According to John Thorn, the official historian of Major League Baseball since 2011, it goes back to the earliest days of the game. Back then, the person known as the manager was the business manager: the guy who kept the books in order and the road trips on schedule. Meanwhile, the guy we call the manager today, the one who arranges the roster and decides when to pull a pitcher, was known as the captain. In addition to managing the team on the field, he was usually also on the team as a player. For many years, the “manager” wore a player’s uniform simply because he was a player. There were also a few captains who didn’t play for the team and stuck to making decisions in the dugout, and they usually wore suits.

With the passing of time, it became less common for the captain to play, and on most teams they took on strictly managerial roles. Instead of suits proliferating throughout America’s dugouts, though, non-playing captains largely hung on to the tradition of wearing a player's uniform. By the early to mid 20th century, wearing the uniform was the norm for managers, with a few notable exceptions. The Philadelphia Athletics’s Connie Mack and the Brooklyn Dodgers’s Burt Shotton continued to wear suits and ties to games long after it fell out of favor (though Shotton sometimes liked to layer a team jacket on top of his street clothes). Once those two retired, it’s been uniforms as far as the eye can see.

The adherence to the uniform among managers in the second half of the 20th century leads some people to think that MLB mandates it, but a look through the official major league rules [PDF] doesn’t turn up much on a manager’s dress. Rule 1.11(a) (1) says that “All players on a team shall wear uniforms identical in color, trim and style, and all players’ uniforms shall include minimal six-inch numbers on their backs" and rule 2.00 states that a coach is a "team member in uniform appointed by the manager to perform such duties as the manager may designate, such as but not limited to acting as base coach."

While Rule 2.00 gives a rundown of the manager’s role and some rules that apply to them, it doesn’t specify that they’re uniformed.

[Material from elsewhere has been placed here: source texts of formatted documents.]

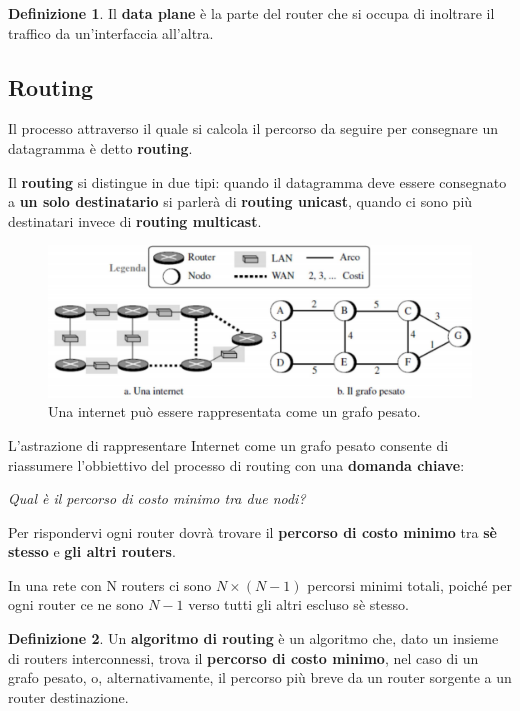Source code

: \documentclass[11pt,a4paper,oneside]{book}
\theoremstyle{definition}
\newtheorem{definition}{Definizione}[section]
\begin{document}
\theoremstyle{definition}
\begin{definition}
	Il \textbf{data plane} è la parte del router che si occupa di inoltrare il traffico da un'interfaccia all'altra.
\end{definition}

\pagebreak

\subsection{Routing}
Il processo attraverso il quale si calcola il percorso da seguire per consegnare un datagramma è detto \textbf{routing}.

Il \textbf{routing} si distingue in due tipi: quando il datagramma deve essere consegnato a \textbf{un solo destinatario} si parlerà di \textbf{routing unicast}, quando ci sono più destinatari invece di \textbf{routing multicast}.

\begin{figure}[!h]
	\includegraphics[scale=0.35]{Immagini/Graph.png}
	\centering
	\caption{Una internet può essere rappresentata come un grafo pesato.}
\end{figure}

L'astrazione di rappresentare Internet come un grafo pesato consente di riassumere l'obbiettivo del processo di routing con una \textbf{domanda chiave}:
\begin{flushleft}
	\textit{Qual è il percorso di costo minimo tra due nodi?}
\end{flushleft}
Per rispondervi ogni router dovrà trovare il \textbf{percorso di costo minimo} tra \textbf{sè stesso} e \textbf{gli altri routers}.

In una rete con N routers ci sono $N \times (N - 1)$ percorsi minimi totali, poiché per ogni router ce ne sono $N - 1$ verso tutti gli altri escluso sè stesso.

\theoremstyle{definition}
\begin{definition}
	Un \textbf{algoritmo di routing} è un algoritmo che, dato un insieme di routers interconnessi, trova il \textbf{percorso di costo minimo}, nel caso di un grafo pesato, o, alternativamente, il percorso più breve da un router sorgente a un router destinazione.
\end{definition}
\end{document}

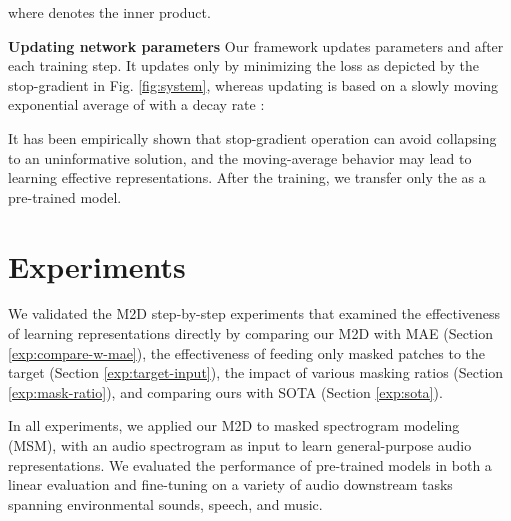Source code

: \documentclass{article}
\begin{document}
where  denotes the inner product.

\vspace{0.1cm}
\noindent\textbf{Updating network parameters}\hspace{0.2cm}
Our framework updates parameters  and  after each training step. It updates  only by minimizing the loss  as depicted by the stop-gradient in Fig. \ref{fig:system}, whereas updating  is based on a slowly moving exponential average of  with a decay rate :


It has been empirically shown that stop-gradient operation can avoid collapsing to an uninformative solution, and the moving-average behavior may lead to learning effective representations\cite{Xinlei2021SimSham}.
After the training, we transfer only the  as a pre-trained model.




\section{Experiments} \label{sec:experiments}
We validated the M2D step-by-step experiments that examined the effectiveness of learning representations directly by comparing our M2D with MAE (Section \ref{exp:compare-w-mae}), the effectiveness of feeding only masked patches to the target (Section \ref{exp:target-input}), the impact of various masking ratios (Section \ref{exp:mask-ratio}), and comparing ours with SOTA (Section \ref{exp:sota}).

In all experiments, we applied our M2D to masked spectrogram modeling (MSM)\cite{niizumi2022msm-mae}, with an audio spectrogram as input to learn general-purpose audio representations.
We evaluated the performance of pre-trained models in both a linear evaluation and fine-tuning on a variety of audio downstream tasks spanning environmental sounds, speech, and music.
\end{document}
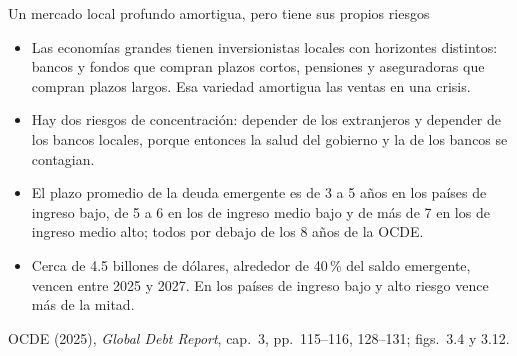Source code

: \documentclass[aspectratio=169,11pt]{beamer}
\newcommand{\fuente}[1]{\par\vfill{\small\color{cGris}#1\par}}
\newcommand{\GDR}{OCDE (2025), \emph{Global Debt Report}}
\begin{document}
\begin{frame}{Un mercado local profundo amortigua, pero tiene sus propios riesgos}
  \small
  \begin{itemize}
    \item<1-> Las economías grandes tienen inversionistas locales con horizontes distintos: bancos y fondos que compran plazos cortos, pensiones y aseguradoras que compran plazos largos. Esa variedad amortigua las ventas en una crisis.
    \item<2-> Hay dos riesgos de concentración: depender de los extranjeros y depender de los bancos locales, porque entonces la salud del gobierno y la de los bancos se contagian.
    \item<3-> El plazo promedio de la deuda emergente es de 3 a 5 años en los países de ingreso bajo, de 5 a 6 en los de ingreso medio bajo y de más de 7 en los de ingreso medio alto; todos por debajo de los 8 años de la OCDE.
    \item<4-> Cerca de 4.5 billones de dólares, alrededor de 40\,\% del saldo emergente, vencen entre 2025 y 2027. En los países de ingreso bajo y alto riesgo vence más de la mitad.
  \end{itemize}
  \fuente{\GDR, cap.~3, pp.~115--116, 128--131; figs.~3.4 y 3.12.}
\end{frame}
\end{document}
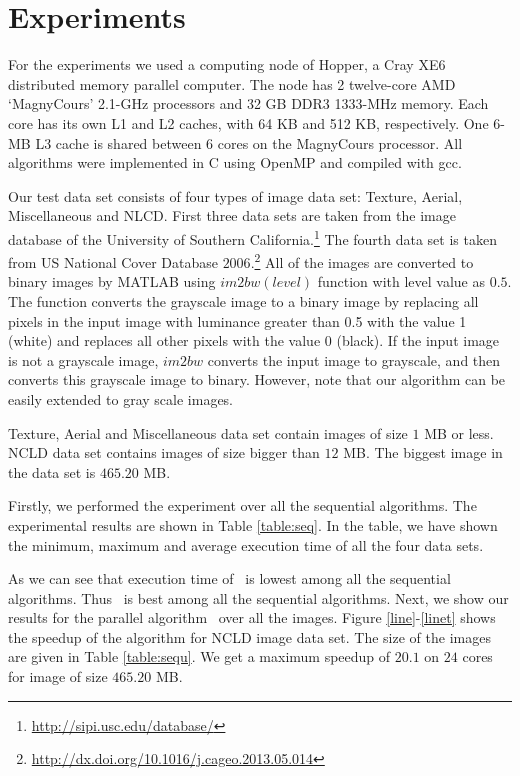 \vspace{\sectionSpace}
\section{Experiments}
\label{sec:experiments}



For the experiments we used a computing node of Hopper, a Cray XE6 distributed memory parallel computer. 
The node has 2 twelve-core AMD ‘MagnyCours’ 2.1-GHz processors and 32 GB DDR3 1333-MHz memory. 
Each core has its own L1 and L2 caches, with 64 KB and 512 KB, respectively. 
One 6-MB L3 cache is shared between 6 cores on the MagnyCours processor. 
All algorithms were implemented in C using OpenMP and compiled with gcc.

Our test data set consists of four types of image data set: Texture, Aerial,
Miscellaneous and NLCD. First three data sets are taken from the image database of the University of 
Southern
California.\footnote{\url{http://sipi.usc.edu/database/}} 
The fourth data set is taken from US National Cover Database
$2006$.\footnote{\url{http://dx.doi.org/10.1016/j.cageo.2013.05.014}} All of the
images are converted to binary images by MATLAB using $im2bw(level)$ function with level value as $0.5$. The function 
converts the grayscale image to a binary image by replacing all pixels in the input image with luminance greater than 
0.5 with the value 1 (white) and replaces all other pixels with the value 0 (black). If the input image is not a grayscale image, 
$im2bw$ converts the input image to grayscale, and then converts this grayscale image to binary. However, note that our
algorithm can be easily extended to gray scale images.

Texture, Aerial and Miscellaneous data set contain images of size $1$ MB or less.
NCLD data set contains images of size bigger than $12$ MB. The biggest image in the data set is $465.20$ MB.

Firstly, we performed the experiment over all the sequential algorithms. The
experimental results are shown in Table \ref{table:seq}. In the table, we have
shown the minimum, maximum and average execution time of all the four data sets. 





As we can see that execution time of \aremsp\ is lowest among all
the sequential algorithms. Thus \aremsp\ is best among all the sequential
algorithms.
Next, we show our results for the parallel algorithm \paremsp\ over all the images.
Figure \ref{line}-\ref{linet} shows the speedup of the algorithm for 
NCLD image data set. The size of the images are given in Table \ref{table:sequ}.
We get a maximum speedup of $20.1$ on $24$ cores for image of size $465.20$ MB.

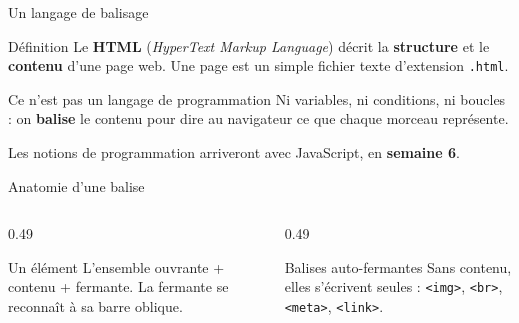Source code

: \documentclass[aspectratio=169,11pt]{beamer}
\begin{document}
\begin{frame}{Un langage de balisage}
  \begin{block}{Définition}
    Le \textbf{HTML} (\textit{HyperText Markup Language}) décrit la \textbf{structure} et le \textbf{contenu} d'une page web. Une page est un simple fichier texte d'extension \texttt{.html}.
  \end{block}
  \vspace{0.3cm}
  \begin{alertblock}{Ce n'est pas un langage de programmation}
    Ni variables, ni conditions, ni boucles : on \textbf{balise} le contenu pour dire au navigateur ce que chaque morceau représente.
    \vspace{0.15cm}

    Les notions de programmation arriveront avec JavaScript, en \textbf{semaine 6}.
  \end{alertblock}
\end{frame}

\begin{frame}{Anatomie d'une balise}
  \vspace{0.4cm}
  \begin{center}
  \end{center}
  \vspace{0.3cm}
  \begin{columns}[T]
    \begin{column}{0.49\textwidth}
      \begin{block}{Un élément}
        L'ensemble ouvrante + contenu + fermante. La fermante se reconnaît à sa barre oblique.
      \end{block}
    \end{column}
    \begin{column}{0.49\textwidth}
      \begin{exampleblock}{Balises auto-fermantes}
        Sans contenu, elles s'écrivent seules : \texttt{<img>}, \texttt{<br>}, \texttt{<meta>}, \texttt{<link>}.
      \end{exampleblock}
    \end{column}
  \end{columns}
\end{frame}
\end{document}
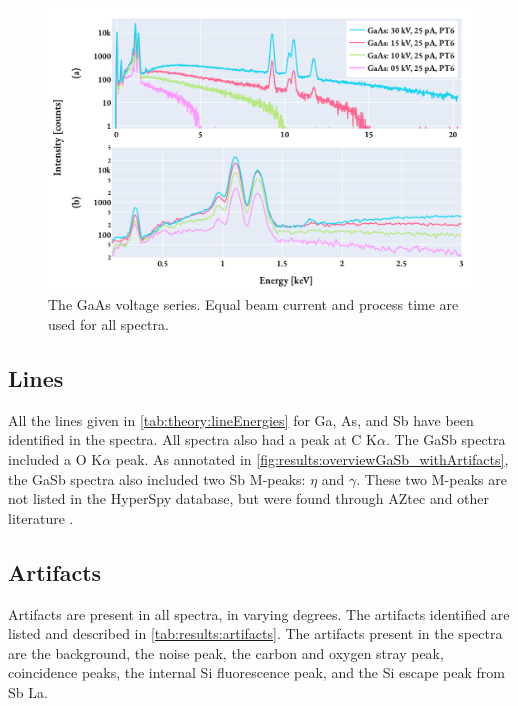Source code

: \begin{figure}[hbtp]
    \centering
    \includegraphics[width=0.90\linewidth]{figures/results/GaAs_voltages.pdf}
    \caption{
        The GaAs voltage series.
        Equal beam current and process time are used for all spectra.
    }
    \label{fig:results:GaAs_voltages}
\end{figure}



\subsection*{Lines}
\label{results:qualitative_analysis:lines}

All the lines given in \cref{tab:theory:lineEnergies} for Ga, As, and Sb have been identified in the spectra.
All spectra also had a peak at C K$\alpha$.
The GaSb spectra included a O K$\alpha$ peak.
As annotated in \cref{fig:results:overviewGaSb_withArtifacts}, the GaSb spectra also included two Sb M-peaks: $\eta$ and $\gamma$.
These two M-peaks are not listed in the HyperSpy database, but were found through AZtec \cite{aztec_manual} and other literature \cite{liao2006practical}.






\subsection*{Artifacts}
\label{results:qualitative_analysis:artifacts}

Artifacts are present in all spectra, in varying degrees.
The artifacts identified are listed and described in \cref{tab:results:artifacts}.
The artifacts present in the spectra are the background, the noise peak, the carbon and oxygen stray peak, coincidence peaks, the internal Si fluorescence peak, and the Si escape peak from Sb La.

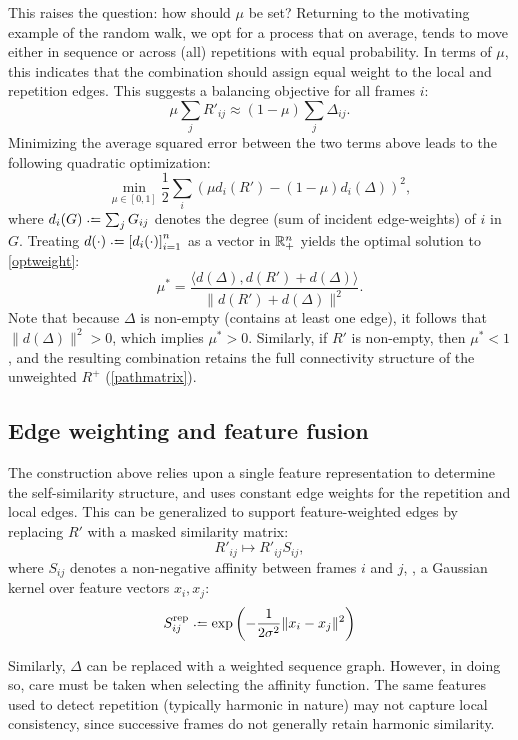 \documentclass{article}
\begin{document}
This raises the question: how should $\mu$ be set?  Returning to the motivating
example of the random walk, we opt for a process that on average, tends to
move either in sequence or across (all) repetitions with equal probability.  In terms of
$\mu$, this indicates that the combination should assign equal weight to the local and
repetition edges.
This suggests a balancing objective for all frames $i$:
$$
\mu \sum_j R'_{ij} \approx (1-\mu) \sum_j \Delta_{ij}.
$$
Minimizing the average squared error between the two terms above leads to the
following quadratic optimization:
\begin{equation}
\min_{\mu \in [0, 1]} \frac{1}{2} \sum_i {(\mu d_i(R') - (1 - \mu)d_i(\Delta))}^2,\label{optweight}
\end{equation}
where $d_i(G) \defeq \sum_j G_{ij}$ denotes the degree (sum of incident edge-weights) 
of $i$ in $G$. Treating $d(\cdot) \defeq {[d_i(\cdot)]}_{i=1}^n$ as a vector in 
$\mathbb{R}^n_+$ yields the optimal solution to \cref{optweight}:
\begin{equation}
\mu^* = \frac{\langle d(\Delta), d(R') + d(\Delta)\rangle}{\|d(R') +
d(\Delta)\|^2}.\label{optweight:solution}
\end{equation}
Note that because $\Delta$ is non-empty (contains at least one edge), it follows that $\|d(\Delta)\|^2 > 0$,
which implies $\mu^* > 0$. Similarly, if $R'$ is non-empty, then $\mu^* < 1$, and the resulting combination 
retains the full connectivity structure of the unweighted $R^+$ (\cref{pathmatrix}).

\subsection{Edge weighting and feature fusion}
The construction above relies upon a single feature representation to 
determine the self-similarity structure, and uses constant edge weights for the
repetition and local edges.  This can be generalized to support
feature-weighted edges by replacing $R'$ with a masked similarity matrix:
\begin{equation}
R'_{ij} \mapsto R'_{ij} S_{ij},
\end{equation}
where $S_{ij}$ denotes a non-negative affinity between frames $i$ and $j$, \eg,
a Gaussian kernel over feature vectors $x_i, x_j$:
\[
S^\text{rep}_{ij} \defeq \exp\left(-\frac{1}{2\sigma^2}\|x_i - x_j\|^2\right)
\]

Similarly, $\Delta$ can be replaced with a weighted sequence graph.  However, in doing so,
care must be taken when selecting the affinity function.  The same features used to detect 
repetition (typically harmonic in nature) may not capture local consistency, since 
successive frames do not generally retain harmonic similarity.  
\end{document}
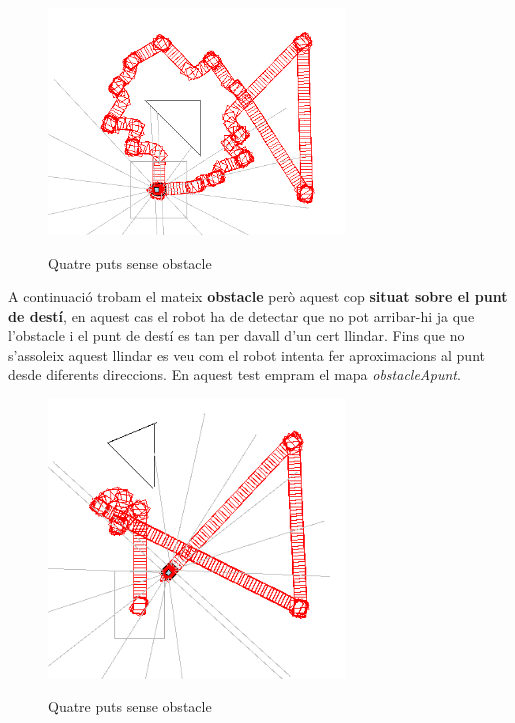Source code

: \begin{figure}[H]
\begin{center}\label{4puntsObs}
 \includegraphics[width=0.7\textwidth]{diagrames/figures/4puntsObs.png}
\end{center}
  \caption{Quatre puts sense obstacle}
\end{figure}


A continuació trobam el mateix \textbf{obstacle} però aquest cop \textbf{situat sobre el punt de destí}, en aquest cas
el robot ha de detectar que no pot arribar-hi ja que l'obstacle i el punt de destí es tan per davall d'un cert
llindar. Fins que no s'assoleix aquest llindar es veu com el robot intenta fer aproximacions al punt desde
diferents direccions. En aquest test empram el mapa \emph{obstacleApunt}.

\begin{figure}[H]
\begin{center}\label{obsapunt}
 \includegraphics[width=0.7\textwidth]{diagrames/figures/obsapunt.png}
\end{center}
  \caption{Quatre puts sense obstacle}
\end{figure}


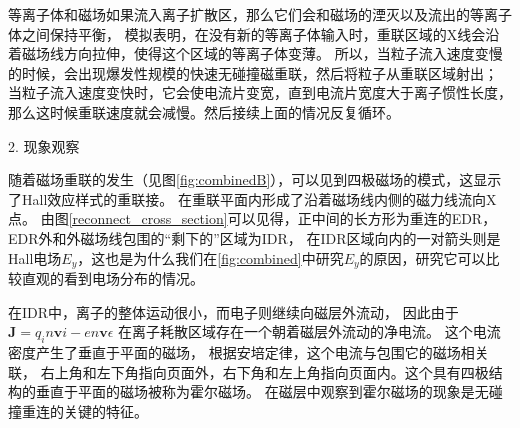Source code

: 等离子体和磁场如果流入离子扩散区，那么它们会和磁场的湮灭以及流出的等离子体之间保持平衡，
模拟表明\cite{10.1063/1.1597494}，在没有新的等离子体输入时，重联区域的X线会沿着磁场线方向拉伸，使得这个区域的等离子体变薄。
所以，当粒子流入速度变慢的时候，会出现爆发性规模的快速无碰撞磁重联，然后将粒子从重联区域射出；
当粒子流入速度变快时，它会使电流片变宽，直到电流片宽度大于离子惯性长度，那么这时候重联速度就会减慢。然后接续上面的情况反复循环。
\begin{comment}
    由Syrovatskii的数值模拟结果表明\cite{1981ARA&A..19..163S, TREUMANN2006101}，在这种情况下的电流片相对于一般的重联状况是稳定的，且不受Hall效应的影响。因此，
Hall效应对等离子体磁重联的重要性只取决于电流片的宽度，在电流片宽度$d\simeq \lambda_i$的电流片中才会出现Hall效应的重联。
\end{comment}

2. 现象观察

随着磁场重联的发生（见图\ref{fig:combinedB}），可以见到四极磁场的模式\cite{TREUMANN2006101,Yi_2018}，这显示了Hall效应样式的重联接。
在重联平面内形成了沿着磁场线内侧的磁力线流向X点。
由图\ref{reconnect_cross_section}可以见得，正中间的长方形为重连的EDR，EDR外和外磁场线包围的“剩下的”区域为IDR，
在IDR区域向内的一对箭头则是Hall电场$E_y$，这也是为什么我们在\ref{fig:combined}中研究$E_y$的原因，研究它可以比较直观的看到电场分布的情况。

在IDR中，离子的整体运动很小，而电子则继续向磁层外流动，
因此由于 $\mathbf{J}=q_in\mathbf{v}i-en\mathbf{v}\epsilon$ 在离子耗散区域存在一个朝着磁层外流动的净电流。
这个电流密度产生了垂直于平面的磁场\cite{https://doi.org/10.1029/JA084iA02p00399}，
根据安培定律，这个电流与包围它的磁场相关联，
右上角和左下角指向页面外，右下角和左上角指向页面内。这个具有四极结构的垂直于平面的磁场被称为霍尔磁场。
在磁层中观察到霍尔磁场的现象是无碰撞重连的关键的特征。


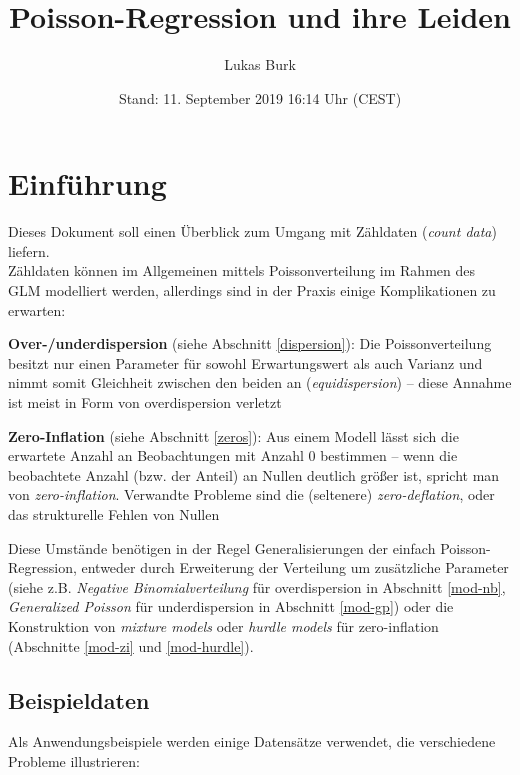 \documentclass[ngerman,a4paper,]{scrartcl}
\title{Poisson-Regression und ihre Leiden}
\author{Lukas Burk}
\date{Stand: 11. September 2019 16:14 Uhr (CEST)}
\theoremstyle{definition}
\theoremstyle{definition}
\theoremstyle{definition}
\theoremstyle{remark}
\begin{document}
\maketitle

{
\hypersetup{linkcolor=black}
\setcounter{tocdepth}{2}
\tableofcontents
}
\hypertarget{einfuhrung}{%
\section{Einführung}\label{einfuhrung}}

Dieses Dokument soll einen Überblick zum Umgang mit Zähldaten (\emph{count data}) liefern.\\
Zähldaten können im Allgemeinen mittels Poissonverteilung im Rahmen des GLM modelliert werden, allerdings sind in der Praxis einige Komplikationen zu erwarten:

\textbf{Over-/underdispersion} (siehe Abschnitt \ref{dispersion}): Die Poissonverteilung besitzt nur einen Parameter für sowohl Erwartungswert als auch Varianz und nimmt somit Gleichheit zwischen den beiden an (\emph{equidispersion}) -- diese Annahme ist meist in Form von overdispersion verletzt

\textbf{Zero-Inflation} (siehe Abschnitt \ref{zeros}): Aus einem Modell lässt sich die erwartete Anzahl an Beobachtungen mit Anzahl \(0\) bestimmen -- wenn die beobachtete Anzahl (bzw. der Anteil) an Nullen deutlich größer ist, spricht man von \emph{zero-inflation}. Verwandte Probleme sind die (seltenere) \emph{zero-deflation}, oder das strukturelle Fehlen von Nullen

Diese Umstände benötigen in der Regel Generalisierungen der einfach Poisson-Regression, entweder durch Erweiterung der Verteilung um zusätzliche Parameter (siehe z.B. \emph{Negative Binomialverteilung} für overdispersion in Abschnitt \ref{mod-nb}, \emph{Generalized Poisson} für underdispersion in Abschnitt \ref{mod-gp}) oder die Konstruktion von \emph{mixture models} oder \emph{hurdle models} für zero-inflation (Abschnitte \ref{mod-zi} und \ref{mod-hurdle}).

\hypertarget{data}{%
\subsection{Beispieldaten}\label{data}}

Als Anwendungsbeispiele werden einige Datensätze verwendet, die verschiedene Probleme illustrieren:
\end{document}
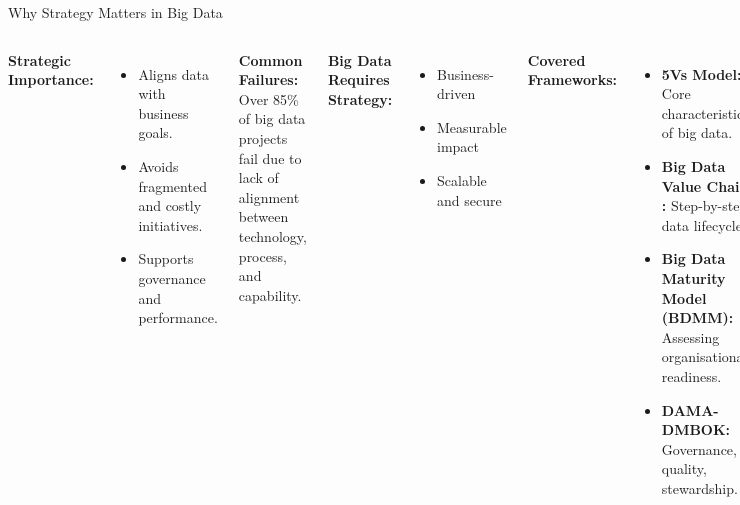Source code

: \documentclass[aspectratio=169, table]{beamer}
\begin{document}
	\begin{frame}[fragile]{Why Strategy Matters in Big Data}
		\vspace{20pt}
		\small
		\begin{columns}[T]
			\textbf{Strategic Importance:}
			\begin{itemize}
				\item Aligns data with business goals.
				\item Avoids fragmented and costly initiatives.
				\item Supports governance and performance.
			\end{itemize}
			
			\textbf{Common Failures:} Over 85\% of big data projects fail due to lack of alignment between technology, process, and capability.
			
			
			\vspace{5pt}
			\textbf{Big Data Requires Strategy:}
			\begin{itemize}
				\item Business-driven
				\item Measurable impact
				\item Scalable and secure
			\end{itemize}
			
			\textbf{Covered Frameworks:}
			\begin{itemize}
				\item \textbf{5Vs Model:} Core characteristics of big data.
				\item \textbf{Big Data Value Chain :} Step-by-step data lifecycle.
				\item \textbf{Big Data Maturity Model (BDMM):} Assessing organisational readiness.
				\item \textbf{DAMA-DMBOK:} Governance, quality, stewardship.
			\end{itemize}
			
			\textbf{Strategic Outcome:}  
			Big data strategy bridges vision and execution, supporting digital transformation and data-driven decision-making.
		\end{columns}
	\end{frame}
	
\end{document}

Further down, Rule 3.15 says that "No person shall be allowed on the playing field during a game except players and coaches in uniform, managers, news photographers authorized by the home team, umpires, officers of the law in uniform and watchmen or other employees of the home club." Again, nothing about the managers being uniformed.

All that said, Rule 2.00 defines the bench or dugout as “the seating facilities reserved for players, substitutes and other team members in uniform when they are not actively engaged on the playing field," and makes no exceptions for managers or anyone else. While the managers’ duds are never addressed anywhere else, this definition does seem to necessitate, in a roundabout way, that managers wear a uniform—at least if they want to have access to the dugout. And, really, where else would they sit?